● **SOURCE MATERIAL**
Content starts
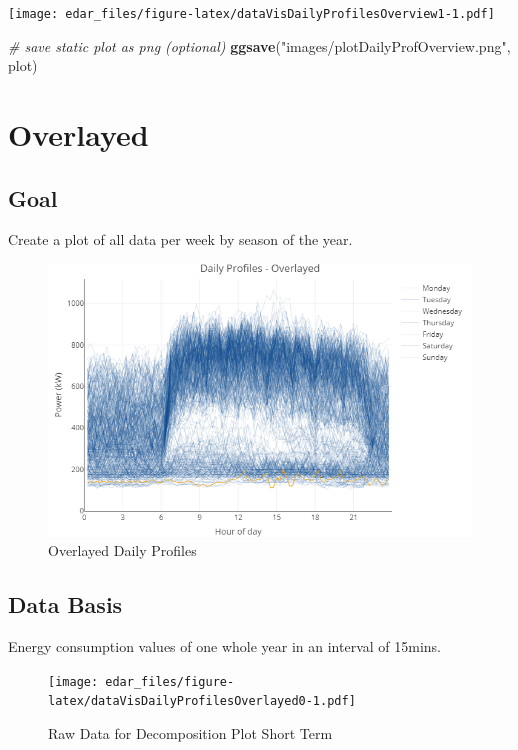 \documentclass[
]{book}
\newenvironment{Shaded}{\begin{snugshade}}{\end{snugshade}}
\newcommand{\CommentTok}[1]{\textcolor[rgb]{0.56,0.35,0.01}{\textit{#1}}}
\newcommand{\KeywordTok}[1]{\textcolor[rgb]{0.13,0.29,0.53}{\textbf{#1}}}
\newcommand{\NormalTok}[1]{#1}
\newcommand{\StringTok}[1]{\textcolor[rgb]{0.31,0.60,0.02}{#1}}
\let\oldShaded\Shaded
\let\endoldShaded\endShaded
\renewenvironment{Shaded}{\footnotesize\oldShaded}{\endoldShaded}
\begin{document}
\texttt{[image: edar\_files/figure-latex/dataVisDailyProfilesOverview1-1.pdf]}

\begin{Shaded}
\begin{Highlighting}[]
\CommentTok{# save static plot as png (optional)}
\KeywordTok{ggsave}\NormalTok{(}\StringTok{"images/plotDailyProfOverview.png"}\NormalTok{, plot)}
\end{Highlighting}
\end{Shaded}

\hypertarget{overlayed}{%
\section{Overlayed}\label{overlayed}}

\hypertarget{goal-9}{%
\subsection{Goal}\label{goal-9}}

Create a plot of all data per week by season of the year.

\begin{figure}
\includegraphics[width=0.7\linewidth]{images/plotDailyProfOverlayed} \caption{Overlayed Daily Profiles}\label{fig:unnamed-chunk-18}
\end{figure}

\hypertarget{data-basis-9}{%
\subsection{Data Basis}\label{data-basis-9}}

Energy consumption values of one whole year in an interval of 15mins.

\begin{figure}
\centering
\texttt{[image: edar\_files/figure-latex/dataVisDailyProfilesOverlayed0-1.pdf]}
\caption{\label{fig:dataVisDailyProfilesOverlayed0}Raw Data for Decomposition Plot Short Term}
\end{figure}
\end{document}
Content ends
Content starts
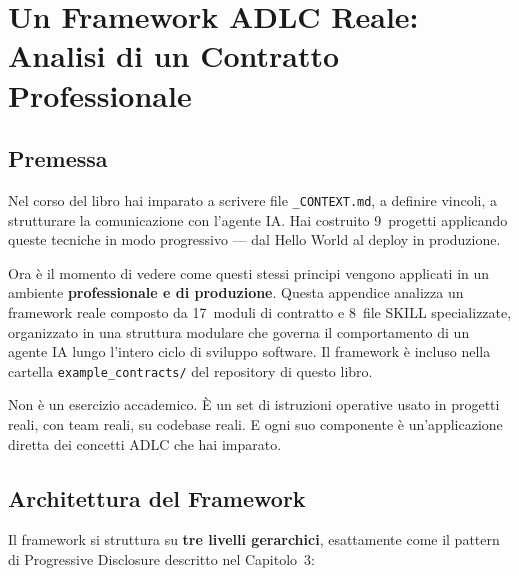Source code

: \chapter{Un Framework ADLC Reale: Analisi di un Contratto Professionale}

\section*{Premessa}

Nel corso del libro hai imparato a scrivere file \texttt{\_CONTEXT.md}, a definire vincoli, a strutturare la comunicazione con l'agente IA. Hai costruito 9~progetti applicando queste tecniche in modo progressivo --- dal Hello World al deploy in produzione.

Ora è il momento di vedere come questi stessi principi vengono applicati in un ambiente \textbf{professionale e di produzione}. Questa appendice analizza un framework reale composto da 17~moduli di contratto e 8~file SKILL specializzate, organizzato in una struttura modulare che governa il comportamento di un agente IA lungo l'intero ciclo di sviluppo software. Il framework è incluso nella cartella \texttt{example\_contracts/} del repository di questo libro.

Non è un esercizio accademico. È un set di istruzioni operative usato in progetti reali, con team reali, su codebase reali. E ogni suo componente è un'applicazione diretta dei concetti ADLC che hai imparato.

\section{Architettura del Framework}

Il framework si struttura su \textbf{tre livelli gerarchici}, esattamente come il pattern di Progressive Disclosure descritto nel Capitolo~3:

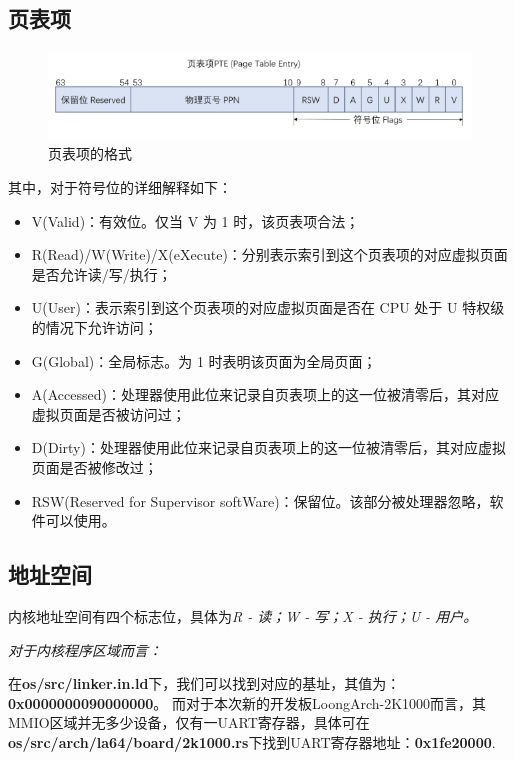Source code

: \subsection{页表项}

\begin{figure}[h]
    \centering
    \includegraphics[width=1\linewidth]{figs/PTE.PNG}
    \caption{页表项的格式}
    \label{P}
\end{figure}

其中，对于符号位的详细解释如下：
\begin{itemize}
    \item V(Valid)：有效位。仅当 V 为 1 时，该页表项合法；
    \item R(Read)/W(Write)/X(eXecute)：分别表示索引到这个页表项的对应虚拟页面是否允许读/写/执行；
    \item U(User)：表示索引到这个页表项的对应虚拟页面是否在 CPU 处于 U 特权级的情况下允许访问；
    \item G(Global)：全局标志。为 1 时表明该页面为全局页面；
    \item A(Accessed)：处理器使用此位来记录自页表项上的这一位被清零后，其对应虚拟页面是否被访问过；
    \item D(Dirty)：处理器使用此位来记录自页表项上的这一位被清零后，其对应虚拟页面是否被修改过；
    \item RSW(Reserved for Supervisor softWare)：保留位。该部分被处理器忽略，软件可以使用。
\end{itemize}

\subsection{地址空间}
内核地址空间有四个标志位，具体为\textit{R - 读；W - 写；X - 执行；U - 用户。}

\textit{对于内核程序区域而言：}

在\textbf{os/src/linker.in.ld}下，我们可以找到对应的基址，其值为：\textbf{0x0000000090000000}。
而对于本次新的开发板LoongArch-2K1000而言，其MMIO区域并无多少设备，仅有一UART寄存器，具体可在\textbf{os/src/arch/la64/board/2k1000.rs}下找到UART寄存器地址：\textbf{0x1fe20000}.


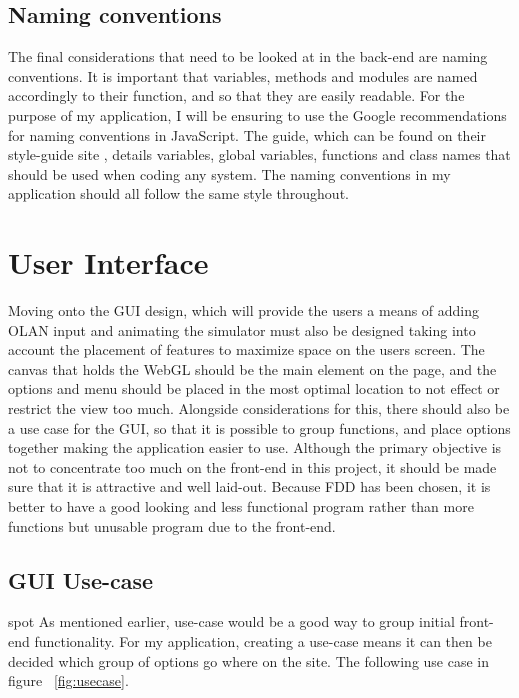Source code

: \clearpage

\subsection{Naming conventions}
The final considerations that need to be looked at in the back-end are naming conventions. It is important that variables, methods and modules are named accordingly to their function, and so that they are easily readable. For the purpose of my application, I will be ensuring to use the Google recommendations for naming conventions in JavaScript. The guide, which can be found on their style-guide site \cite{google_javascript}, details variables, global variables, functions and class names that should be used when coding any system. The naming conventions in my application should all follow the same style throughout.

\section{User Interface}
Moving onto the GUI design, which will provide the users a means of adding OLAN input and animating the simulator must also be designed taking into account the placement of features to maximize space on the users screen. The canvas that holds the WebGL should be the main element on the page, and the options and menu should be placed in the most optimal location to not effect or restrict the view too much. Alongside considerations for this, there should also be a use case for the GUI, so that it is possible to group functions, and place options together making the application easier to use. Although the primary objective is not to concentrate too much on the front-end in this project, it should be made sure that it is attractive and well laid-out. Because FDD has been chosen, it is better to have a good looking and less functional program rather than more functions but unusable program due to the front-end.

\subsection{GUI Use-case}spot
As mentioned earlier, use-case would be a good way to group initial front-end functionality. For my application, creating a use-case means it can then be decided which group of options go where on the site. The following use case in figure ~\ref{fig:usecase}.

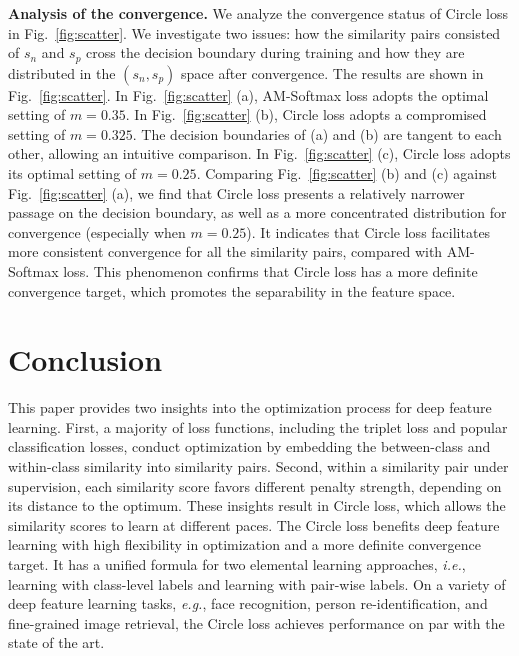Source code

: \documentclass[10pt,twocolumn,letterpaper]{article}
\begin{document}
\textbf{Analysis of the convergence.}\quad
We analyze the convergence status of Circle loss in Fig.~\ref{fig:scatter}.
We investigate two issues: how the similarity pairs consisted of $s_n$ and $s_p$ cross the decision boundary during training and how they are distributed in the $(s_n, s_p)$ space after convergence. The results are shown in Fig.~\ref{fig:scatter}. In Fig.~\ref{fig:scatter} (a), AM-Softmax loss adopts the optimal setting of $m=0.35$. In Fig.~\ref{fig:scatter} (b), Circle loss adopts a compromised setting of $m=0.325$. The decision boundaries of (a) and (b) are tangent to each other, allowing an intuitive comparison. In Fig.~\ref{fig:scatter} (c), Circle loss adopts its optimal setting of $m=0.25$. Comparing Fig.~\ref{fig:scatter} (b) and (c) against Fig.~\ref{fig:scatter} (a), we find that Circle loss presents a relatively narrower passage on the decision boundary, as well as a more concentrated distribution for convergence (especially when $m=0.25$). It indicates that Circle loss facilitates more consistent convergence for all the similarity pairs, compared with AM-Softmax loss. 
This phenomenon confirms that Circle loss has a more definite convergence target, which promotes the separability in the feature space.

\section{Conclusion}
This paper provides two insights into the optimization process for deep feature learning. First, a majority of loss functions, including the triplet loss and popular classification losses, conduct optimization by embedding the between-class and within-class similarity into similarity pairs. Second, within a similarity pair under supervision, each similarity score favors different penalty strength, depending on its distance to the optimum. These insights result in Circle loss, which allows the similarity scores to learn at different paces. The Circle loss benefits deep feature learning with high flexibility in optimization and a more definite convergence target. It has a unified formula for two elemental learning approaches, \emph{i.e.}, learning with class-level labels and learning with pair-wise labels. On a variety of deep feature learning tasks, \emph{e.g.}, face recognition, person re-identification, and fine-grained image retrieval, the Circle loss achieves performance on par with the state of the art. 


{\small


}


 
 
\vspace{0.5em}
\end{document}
Content ends
Content starts
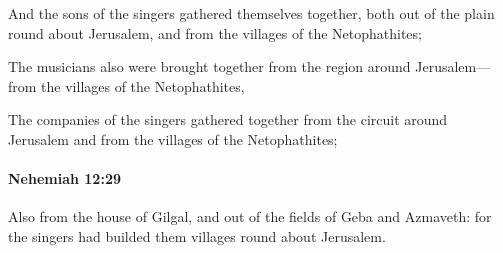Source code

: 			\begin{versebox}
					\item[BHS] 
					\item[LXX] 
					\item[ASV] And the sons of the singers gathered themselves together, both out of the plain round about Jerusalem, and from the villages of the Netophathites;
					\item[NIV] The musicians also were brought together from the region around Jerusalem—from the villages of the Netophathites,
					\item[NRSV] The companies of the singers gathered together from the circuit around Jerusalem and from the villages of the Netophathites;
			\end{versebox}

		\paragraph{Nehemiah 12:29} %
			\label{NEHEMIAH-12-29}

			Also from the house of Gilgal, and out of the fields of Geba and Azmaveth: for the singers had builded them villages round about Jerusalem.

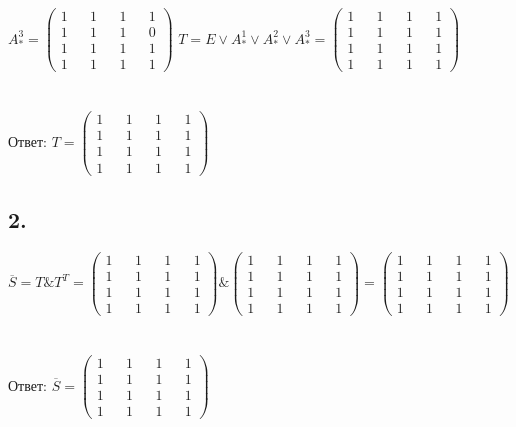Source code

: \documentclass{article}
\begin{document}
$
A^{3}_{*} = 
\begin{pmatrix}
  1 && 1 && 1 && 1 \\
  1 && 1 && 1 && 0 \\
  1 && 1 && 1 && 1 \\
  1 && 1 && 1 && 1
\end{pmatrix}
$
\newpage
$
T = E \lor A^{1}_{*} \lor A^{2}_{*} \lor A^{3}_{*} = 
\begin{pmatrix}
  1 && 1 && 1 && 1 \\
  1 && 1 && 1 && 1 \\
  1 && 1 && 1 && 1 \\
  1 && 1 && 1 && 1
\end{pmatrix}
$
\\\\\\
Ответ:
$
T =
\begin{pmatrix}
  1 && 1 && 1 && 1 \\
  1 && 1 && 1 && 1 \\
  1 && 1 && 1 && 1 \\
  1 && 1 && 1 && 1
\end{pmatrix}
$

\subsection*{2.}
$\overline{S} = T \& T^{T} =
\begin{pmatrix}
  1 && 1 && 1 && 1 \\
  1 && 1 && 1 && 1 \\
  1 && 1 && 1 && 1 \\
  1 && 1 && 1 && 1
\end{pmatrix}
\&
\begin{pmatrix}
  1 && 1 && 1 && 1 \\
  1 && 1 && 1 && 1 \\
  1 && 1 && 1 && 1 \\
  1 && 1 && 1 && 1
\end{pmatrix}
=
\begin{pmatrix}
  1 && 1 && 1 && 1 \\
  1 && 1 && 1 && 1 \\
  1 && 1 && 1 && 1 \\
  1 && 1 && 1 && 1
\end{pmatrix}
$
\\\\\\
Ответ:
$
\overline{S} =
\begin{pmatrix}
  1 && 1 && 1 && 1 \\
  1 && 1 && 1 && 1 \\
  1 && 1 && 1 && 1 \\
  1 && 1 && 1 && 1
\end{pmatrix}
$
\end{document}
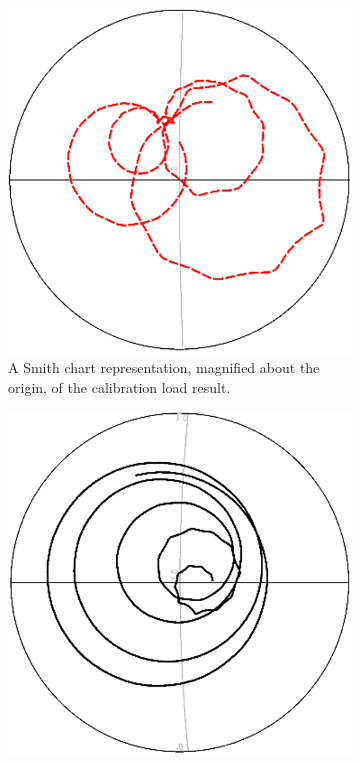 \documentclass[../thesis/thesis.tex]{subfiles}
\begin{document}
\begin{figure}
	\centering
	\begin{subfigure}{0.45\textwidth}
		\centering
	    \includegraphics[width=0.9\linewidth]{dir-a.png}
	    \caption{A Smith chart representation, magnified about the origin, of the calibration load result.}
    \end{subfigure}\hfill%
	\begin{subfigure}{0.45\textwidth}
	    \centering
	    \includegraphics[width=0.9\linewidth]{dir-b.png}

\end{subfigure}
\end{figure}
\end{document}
Content ends
● **ABOUT THIS EXERCISE**
Among the lines of the data, identify those with the word "around". Copy each of them.

● **ANSWER TO THE EXERCISE**
					\item[NIV] The musicians also were brought together from the region around Jerusalem—from the villages of the Netophathites,
					\item[NRSV] The companies of the singers gathered together from the circuit around Jerusalem and from the villages of the Netophathites;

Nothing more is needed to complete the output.